## WORK INSTRUCTION
Search the data below for the string "executor" and copy all lines where it shows up.

## TASK DATA
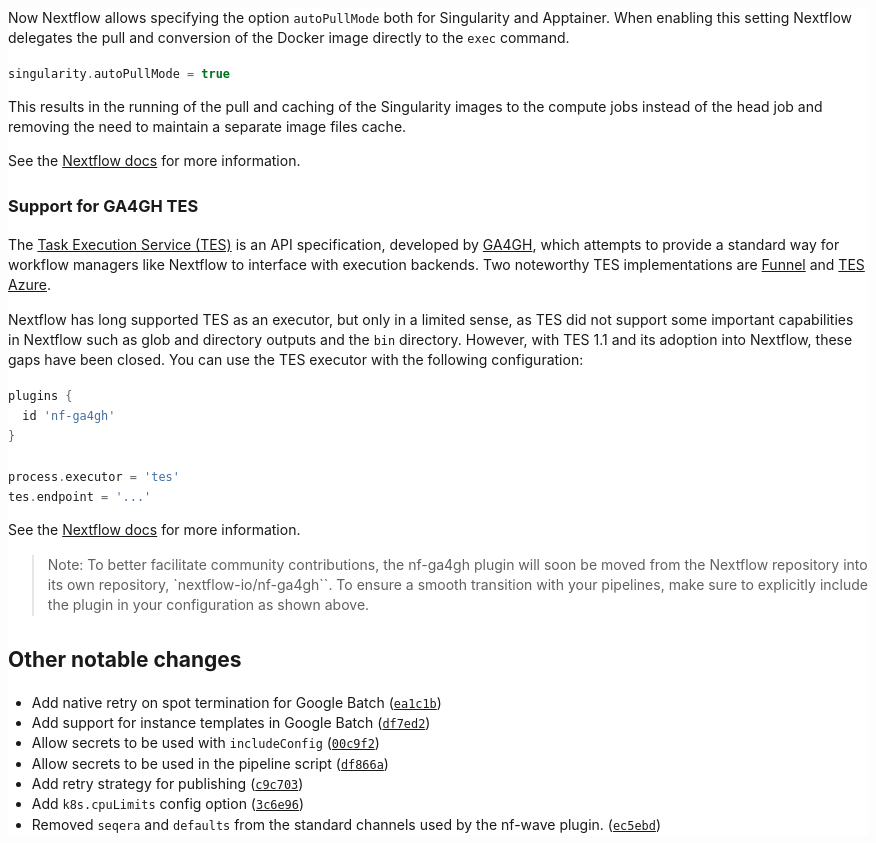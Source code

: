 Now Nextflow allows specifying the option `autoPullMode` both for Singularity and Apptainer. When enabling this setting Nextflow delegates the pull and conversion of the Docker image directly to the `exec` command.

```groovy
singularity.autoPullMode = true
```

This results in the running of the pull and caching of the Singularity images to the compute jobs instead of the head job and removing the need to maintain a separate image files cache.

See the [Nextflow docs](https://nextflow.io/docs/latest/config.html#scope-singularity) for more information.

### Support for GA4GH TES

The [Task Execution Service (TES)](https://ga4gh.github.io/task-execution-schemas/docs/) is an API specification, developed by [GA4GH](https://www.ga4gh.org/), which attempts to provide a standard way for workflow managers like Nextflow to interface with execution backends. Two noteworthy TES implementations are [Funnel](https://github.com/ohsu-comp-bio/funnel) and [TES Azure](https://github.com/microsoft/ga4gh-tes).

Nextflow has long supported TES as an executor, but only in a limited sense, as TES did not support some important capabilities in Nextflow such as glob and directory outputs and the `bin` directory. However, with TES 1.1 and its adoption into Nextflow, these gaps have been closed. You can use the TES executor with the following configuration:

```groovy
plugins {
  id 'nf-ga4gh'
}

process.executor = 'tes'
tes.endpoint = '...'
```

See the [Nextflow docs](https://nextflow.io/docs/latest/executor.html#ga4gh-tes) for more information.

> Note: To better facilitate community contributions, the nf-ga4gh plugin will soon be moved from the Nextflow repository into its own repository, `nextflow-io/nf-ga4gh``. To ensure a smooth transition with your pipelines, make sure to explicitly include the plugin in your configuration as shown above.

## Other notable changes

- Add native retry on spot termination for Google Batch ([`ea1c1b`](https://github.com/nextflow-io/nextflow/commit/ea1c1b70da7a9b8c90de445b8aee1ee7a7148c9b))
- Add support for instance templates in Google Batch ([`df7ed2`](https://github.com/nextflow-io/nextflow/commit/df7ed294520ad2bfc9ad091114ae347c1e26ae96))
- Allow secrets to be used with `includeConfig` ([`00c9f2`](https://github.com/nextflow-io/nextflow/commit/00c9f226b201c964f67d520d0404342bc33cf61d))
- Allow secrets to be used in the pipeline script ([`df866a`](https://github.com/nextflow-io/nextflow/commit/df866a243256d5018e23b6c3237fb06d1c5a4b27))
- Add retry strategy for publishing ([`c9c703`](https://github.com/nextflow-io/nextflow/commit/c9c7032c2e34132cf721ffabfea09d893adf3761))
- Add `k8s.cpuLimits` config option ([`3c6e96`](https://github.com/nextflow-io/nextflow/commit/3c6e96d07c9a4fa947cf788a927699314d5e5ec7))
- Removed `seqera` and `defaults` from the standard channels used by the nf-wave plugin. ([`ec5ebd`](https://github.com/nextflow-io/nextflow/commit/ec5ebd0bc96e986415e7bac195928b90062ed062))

## WRITTEN SOLUTION
Nextflow has long supported TES as an executor, but only in a limited sense, as TES did not support some important capabilities in Nextflow such as glob and directory outputs and the `bin` directory. However, with TES 1.1 and its adoption into Nextflow, these gaps have been closed. You can use the TES executor with the following configuration:
process.executor = 'tes'
See the [Nextflow docs](https://nextflow.io/docs/latest/executor.html#ga4gh-tes) for more information.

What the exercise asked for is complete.